Comment by Towaway69
1 day ago
The information superhighway
The internet before advertising, artificial intelligence, social media and bots. When folks created startups in their bedrooms or garages. The days when google slogan was “don’t be evil”.
1 day ago
The information superhighway
The internet before advertising, artificial intelligence, social media and bots. When folks created startups in their bedrooms or garages. The days when google slogan was “don’t be evil”.
That part of the Internet still exists, it's just nobody visits those sites anymore.
Communities are moving back to early Internet-like chatrooms like IRC, but now it is Slack, Discord, and the like. Everything private.
I really miss the like 8 year ago push where a lot of major projects were moving to IRC. It's too bad Freenode took the opportunity to jump the shark and killed the momentum.
I mean, they're intentionally buried in the name of capital. If you need more than a Google search to find them, of course no one will go to them.
I don't like the siloing our information to Discord being a comparison to old internet. We had indexable information in forums that is "lost", not in the literal sense, but because you wouldn't be able to find it without obsessive digging to find it again. Conversations in Discord communities are very surface level and cyclical because it's far less straight forward to keep track of and link to answers from last week let alone two years ago. It is profoundly sad, to be honest.
I guess my abandoned/dead project might be Usenet. Sure, there were very dark places, and a lot of it was just a way to distribute porn, but that pretty much describes the Web. Usenet was like Reddit not controlled by a single company; like the Fediverse with infinite channels; like all of the world's threaded web fora displayed in exactly the way you want.
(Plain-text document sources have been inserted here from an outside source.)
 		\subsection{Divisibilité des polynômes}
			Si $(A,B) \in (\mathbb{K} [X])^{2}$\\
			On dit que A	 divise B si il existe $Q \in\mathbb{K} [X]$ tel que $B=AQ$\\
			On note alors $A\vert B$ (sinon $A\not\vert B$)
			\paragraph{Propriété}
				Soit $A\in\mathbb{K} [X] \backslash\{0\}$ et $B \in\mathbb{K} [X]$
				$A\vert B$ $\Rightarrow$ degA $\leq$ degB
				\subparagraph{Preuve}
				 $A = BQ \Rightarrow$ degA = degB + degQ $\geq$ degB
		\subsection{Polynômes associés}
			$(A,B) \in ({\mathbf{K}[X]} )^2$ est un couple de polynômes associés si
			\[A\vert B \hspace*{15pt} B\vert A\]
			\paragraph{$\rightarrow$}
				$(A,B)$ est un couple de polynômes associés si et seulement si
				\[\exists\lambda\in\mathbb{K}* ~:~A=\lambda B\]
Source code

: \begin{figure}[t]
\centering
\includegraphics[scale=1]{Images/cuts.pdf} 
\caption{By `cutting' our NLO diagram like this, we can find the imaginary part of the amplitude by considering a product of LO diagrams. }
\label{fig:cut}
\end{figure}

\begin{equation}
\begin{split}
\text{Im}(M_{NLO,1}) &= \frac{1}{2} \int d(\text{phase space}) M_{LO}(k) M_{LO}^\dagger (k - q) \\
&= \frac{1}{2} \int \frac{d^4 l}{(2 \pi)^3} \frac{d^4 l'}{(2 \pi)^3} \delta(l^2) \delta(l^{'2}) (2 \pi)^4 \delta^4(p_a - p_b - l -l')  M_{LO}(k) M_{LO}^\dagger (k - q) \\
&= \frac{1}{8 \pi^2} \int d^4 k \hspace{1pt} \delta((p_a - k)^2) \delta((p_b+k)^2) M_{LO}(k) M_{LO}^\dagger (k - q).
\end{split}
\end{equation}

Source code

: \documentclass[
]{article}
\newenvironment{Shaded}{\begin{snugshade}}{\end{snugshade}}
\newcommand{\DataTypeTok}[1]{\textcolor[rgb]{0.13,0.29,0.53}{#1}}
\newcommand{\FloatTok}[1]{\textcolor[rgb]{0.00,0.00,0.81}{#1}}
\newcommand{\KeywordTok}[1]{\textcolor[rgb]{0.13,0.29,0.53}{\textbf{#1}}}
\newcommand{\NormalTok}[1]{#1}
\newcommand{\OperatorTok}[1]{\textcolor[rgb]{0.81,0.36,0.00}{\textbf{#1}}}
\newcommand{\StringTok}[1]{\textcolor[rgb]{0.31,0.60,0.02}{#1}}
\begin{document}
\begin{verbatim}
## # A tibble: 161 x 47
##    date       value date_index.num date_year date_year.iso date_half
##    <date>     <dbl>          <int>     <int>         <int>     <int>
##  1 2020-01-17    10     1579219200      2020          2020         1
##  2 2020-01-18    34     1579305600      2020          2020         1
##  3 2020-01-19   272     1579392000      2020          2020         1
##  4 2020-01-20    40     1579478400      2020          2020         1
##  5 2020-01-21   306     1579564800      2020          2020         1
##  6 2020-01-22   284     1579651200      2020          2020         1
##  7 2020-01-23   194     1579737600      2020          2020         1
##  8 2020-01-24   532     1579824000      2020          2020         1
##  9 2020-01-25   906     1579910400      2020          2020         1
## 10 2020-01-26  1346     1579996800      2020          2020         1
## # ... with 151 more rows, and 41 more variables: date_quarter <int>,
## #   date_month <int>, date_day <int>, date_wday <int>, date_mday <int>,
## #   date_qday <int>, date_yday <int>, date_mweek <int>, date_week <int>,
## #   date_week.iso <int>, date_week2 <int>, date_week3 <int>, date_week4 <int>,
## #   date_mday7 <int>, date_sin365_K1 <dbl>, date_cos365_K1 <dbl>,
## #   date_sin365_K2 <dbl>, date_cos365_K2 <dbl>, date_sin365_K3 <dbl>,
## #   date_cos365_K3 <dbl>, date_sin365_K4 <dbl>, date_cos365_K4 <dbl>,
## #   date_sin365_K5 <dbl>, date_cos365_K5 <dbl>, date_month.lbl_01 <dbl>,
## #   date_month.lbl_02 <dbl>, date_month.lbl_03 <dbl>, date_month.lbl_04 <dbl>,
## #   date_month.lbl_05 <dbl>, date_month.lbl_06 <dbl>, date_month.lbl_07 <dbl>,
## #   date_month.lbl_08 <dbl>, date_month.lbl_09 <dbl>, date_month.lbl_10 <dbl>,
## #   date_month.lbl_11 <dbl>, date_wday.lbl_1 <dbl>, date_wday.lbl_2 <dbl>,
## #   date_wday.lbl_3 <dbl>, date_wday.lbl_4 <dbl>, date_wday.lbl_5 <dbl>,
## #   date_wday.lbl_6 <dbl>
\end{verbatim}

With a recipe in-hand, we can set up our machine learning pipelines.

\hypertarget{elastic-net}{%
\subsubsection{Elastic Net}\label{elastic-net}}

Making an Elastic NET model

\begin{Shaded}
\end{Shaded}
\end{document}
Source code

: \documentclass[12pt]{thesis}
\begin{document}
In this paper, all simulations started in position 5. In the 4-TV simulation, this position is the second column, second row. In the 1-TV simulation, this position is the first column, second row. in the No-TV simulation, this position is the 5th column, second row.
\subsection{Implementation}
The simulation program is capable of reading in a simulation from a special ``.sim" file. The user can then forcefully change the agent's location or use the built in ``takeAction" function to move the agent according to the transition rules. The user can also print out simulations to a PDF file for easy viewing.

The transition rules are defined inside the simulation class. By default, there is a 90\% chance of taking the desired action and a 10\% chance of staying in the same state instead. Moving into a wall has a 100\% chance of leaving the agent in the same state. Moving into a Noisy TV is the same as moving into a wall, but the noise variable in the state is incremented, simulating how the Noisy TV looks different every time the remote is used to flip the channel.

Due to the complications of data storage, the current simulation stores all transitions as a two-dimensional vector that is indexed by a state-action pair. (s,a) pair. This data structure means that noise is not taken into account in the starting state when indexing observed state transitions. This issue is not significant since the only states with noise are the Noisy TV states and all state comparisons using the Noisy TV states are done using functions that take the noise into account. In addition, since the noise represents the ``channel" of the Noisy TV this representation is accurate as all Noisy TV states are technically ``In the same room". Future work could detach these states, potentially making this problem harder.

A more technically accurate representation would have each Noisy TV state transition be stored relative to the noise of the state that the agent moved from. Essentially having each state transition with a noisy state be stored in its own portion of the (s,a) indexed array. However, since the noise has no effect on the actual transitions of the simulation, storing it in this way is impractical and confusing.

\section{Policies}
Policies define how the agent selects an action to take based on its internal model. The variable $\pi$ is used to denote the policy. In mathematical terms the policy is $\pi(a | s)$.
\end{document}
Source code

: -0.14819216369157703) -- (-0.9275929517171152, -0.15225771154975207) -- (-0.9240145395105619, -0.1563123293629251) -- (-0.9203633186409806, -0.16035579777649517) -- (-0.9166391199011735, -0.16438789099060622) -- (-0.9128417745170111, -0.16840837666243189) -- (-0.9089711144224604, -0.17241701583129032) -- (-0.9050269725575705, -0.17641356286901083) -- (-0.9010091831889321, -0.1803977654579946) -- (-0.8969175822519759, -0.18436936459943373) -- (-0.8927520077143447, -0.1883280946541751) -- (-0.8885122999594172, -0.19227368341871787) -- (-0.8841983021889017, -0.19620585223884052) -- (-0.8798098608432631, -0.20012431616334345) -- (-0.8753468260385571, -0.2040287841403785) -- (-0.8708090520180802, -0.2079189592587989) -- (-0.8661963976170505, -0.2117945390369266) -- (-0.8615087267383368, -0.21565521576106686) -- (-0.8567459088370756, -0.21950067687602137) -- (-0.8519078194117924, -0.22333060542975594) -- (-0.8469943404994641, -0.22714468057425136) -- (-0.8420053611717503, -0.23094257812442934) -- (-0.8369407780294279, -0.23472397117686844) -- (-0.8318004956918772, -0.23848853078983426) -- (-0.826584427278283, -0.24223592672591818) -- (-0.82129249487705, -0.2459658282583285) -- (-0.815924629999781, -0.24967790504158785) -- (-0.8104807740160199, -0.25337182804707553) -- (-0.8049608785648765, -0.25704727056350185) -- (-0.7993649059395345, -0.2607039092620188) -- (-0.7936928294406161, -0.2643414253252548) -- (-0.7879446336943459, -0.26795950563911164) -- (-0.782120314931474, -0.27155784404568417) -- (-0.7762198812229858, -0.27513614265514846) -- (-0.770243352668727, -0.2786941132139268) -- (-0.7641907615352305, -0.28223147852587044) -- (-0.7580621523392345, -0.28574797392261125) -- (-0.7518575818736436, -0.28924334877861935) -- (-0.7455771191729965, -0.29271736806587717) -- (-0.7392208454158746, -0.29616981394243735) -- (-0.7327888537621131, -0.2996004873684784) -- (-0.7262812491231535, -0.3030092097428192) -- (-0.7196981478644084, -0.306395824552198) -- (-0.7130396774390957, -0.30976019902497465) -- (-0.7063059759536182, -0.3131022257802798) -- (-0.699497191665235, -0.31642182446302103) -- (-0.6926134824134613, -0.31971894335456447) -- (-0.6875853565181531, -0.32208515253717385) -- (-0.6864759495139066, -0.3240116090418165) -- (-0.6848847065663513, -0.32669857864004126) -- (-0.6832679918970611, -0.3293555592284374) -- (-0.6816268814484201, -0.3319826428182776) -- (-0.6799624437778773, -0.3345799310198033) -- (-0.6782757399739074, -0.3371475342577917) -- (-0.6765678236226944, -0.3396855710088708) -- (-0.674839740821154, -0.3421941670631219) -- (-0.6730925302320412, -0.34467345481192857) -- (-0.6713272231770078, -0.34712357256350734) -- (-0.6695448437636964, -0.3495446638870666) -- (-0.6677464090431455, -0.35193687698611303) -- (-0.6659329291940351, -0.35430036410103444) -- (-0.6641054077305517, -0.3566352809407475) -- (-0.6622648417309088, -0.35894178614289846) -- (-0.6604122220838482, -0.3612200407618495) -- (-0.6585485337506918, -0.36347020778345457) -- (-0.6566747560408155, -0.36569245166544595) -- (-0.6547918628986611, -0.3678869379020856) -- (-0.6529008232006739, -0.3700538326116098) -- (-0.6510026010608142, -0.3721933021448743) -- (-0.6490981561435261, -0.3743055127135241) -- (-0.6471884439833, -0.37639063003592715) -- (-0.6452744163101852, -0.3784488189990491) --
We had that in the 1990s, and we're slowly groping toward getting it back.
Under construction gifs
AKA "back when Marc Andreessen had hair and not enough money to build an apocalypse bunker on a personal island."
And when no one knew you were a dog and neither did they care.
Animated gifs of cat, banner bars and pixels cost one dollar, until a one million were sold.
And it all ran on Chuck Norris' personal computer.
That’s the internet before commercialisation and silos.